McDonald is currently on a research fellowship in Taiwan, a program that funds academics who want to research in Taiwan on Taiwanese history, Chinese history, and politics. His dissertation looks at the intersection of classical Chinese philosophy and foreign policy decision-making in the People's Republic of China.

His path to classical Chinese philosophy has been a winding one. Intending to study international relations as an undergraduate at George Washington University, he was drawn to seek answers to why people behave the way they do through minors in economics and philosophy. Realizing that his true love was political theory, he knew he wanted to go back to school for his PhD, but first, he served for four years in the Marine Corps, which drew him in for its philosophical underpinnings.

“In most militaries, people swear allegiance to a state, or a leader. In the United States military, we swear an oath to the U.S. Constitution. That is why the U.S. military exists,” said McDonald. “I took that very seriously—that is why I joined the military.”

Through the Marines’ Foreign Area Officer Program, which trains military officers to become regional specialists, McDonald earned his master’s degree and was assigned to Chinese language classes. While he was initially daunted by the language he suddenly needed to learn, he began to see a powerful fit between his love of political theory and Chinese political philosophy.

“This is a culture that for over 2000 years, has taken this political theory, as embedded in Confucianism, and attempted over and over again, to apply it to the practical problems of governing society,” he said.

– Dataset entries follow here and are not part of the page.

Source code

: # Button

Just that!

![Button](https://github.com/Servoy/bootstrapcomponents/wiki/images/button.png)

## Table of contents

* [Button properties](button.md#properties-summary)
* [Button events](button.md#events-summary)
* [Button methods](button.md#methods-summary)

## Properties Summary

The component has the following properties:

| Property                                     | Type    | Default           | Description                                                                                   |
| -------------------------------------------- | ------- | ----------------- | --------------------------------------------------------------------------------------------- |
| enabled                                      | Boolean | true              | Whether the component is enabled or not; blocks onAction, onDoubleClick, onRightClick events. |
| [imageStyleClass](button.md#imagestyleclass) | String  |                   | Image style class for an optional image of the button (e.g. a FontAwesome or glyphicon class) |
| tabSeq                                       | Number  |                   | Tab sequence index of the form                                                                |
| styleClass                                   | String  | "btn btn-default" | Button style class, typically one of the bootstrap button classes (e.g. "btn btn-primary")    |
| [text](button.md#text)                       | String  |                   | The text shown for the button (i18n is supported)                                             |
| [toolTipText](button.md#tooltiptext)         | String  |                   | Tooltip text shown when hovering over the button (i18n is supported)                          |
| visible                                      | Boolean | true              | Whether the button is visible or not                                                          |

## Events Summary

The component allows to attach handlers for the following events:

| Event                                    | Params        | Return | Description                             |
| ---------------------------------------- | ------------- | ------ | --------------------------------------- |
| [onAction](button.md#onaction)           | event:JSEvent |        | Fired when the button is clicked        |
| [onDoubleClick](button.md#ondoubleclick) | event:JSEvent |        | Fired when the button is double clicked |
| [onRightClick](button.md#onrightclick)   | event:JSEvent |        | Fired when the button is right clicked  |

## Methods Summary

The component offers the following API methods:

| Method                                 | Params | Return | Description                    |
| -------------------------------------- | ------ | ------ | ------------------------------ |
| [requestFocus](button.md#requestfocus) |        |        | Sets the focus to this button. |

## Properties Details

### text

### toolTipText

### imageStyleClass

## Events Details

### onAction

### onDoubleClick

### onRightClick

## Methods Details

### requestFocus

Through the program, he studied in Beijing for a year. He and his colleagues traveled far and wide to practice the language and learn from people outside of the country’s major cities. In his conversations with people in the capital city or remote villages, he found that Confucian ideals and ethics remain prevalent.

Following his time in Beijing, McDonald was assigned as a Marine attaché in Australia. When the Marines later asked him if he was interested in an active-duty assignment in Taipei, he was quick to say yes. Through his subsequent positions—teaching at the Asia Pacific Center for Security Studies in Hawaii, working at the Pentagon in D.C.—he saw that something he had learned during his training was oftentimes missing from the conversations with officials in the U.S.

“The people who are making foreign policy decisions in Beijing have a different worldview, so sometimes we talk past each other. Their fundamental assumptions in terms of metaphysics, epistemology, ethics are very different than those of people making decisions in Washington. And therefore, they approach problems differently,” said McDonald.

“I can't tell you how many times I was listening to a panel at a think tank in D.C., and someone would say, ‘Well, obviously the PRC wants denuclearization of the Korean Peninsula.’ No, you want denuclearization of the Korean peninsula. Why do you think the PRC wants that? Back that up; tell me why. Tell me what they're thinking that leads to that.”

McDonald began to dig into these underlying assumptions. He read a large percentage of the corpus of classical Chinese philosophy, studying the ideas that underpin the country’s politics today.

His investigation of this philosophy also gives him insight into the politics surrounding Taiwan, which has been a nexus of conversation since Russia’s invasion of Ukraine.

“Increasingly here, people see themselves as Taiwanese, as having their own unique identity, a nationalism based not on ethnicity, but on a sense of belonging, and shared ideas, to this place,” said McDonald. “The U.S. has long been based on acceptance of a set of ideas. Taiwan has an identity based upon acceptance of a set of ideas. And I think that's very interesting, and powerful, too, and I'm not sure the PRC has always understood how powerful that is.”

For his dissertation, and during this research fellowship, he is investigating the power and influence of Chinese political philosophy around the issue of Taiwan across the leadership of Mao Zedong, Deng Xiaoping, and Xi Jinping.

While for years he knew that he wanted to pursue a PhD in political philosophy, McDonald found that Fletcher was the ideal place for him to land.  

“The Fletcher School being inherently interdisciplinary, I fit here. They like that my stuff is both academic and policy relevant,” he said. “I’m blending an academic approach to international relations with classical Chinese philosophy, which is not studied very many places here in the U.S. as a philosophy. Blending those two together, Fletcher says, ‘Yeah, see what you can do with that.’”

He has also reached beyond the school and found invaluable support from the university’s prominent PRC security scholars, as well as a philosophy professor who teaches Chinese philosophy. He is grateful to have the support of an interdisciplinary and dynamic committee.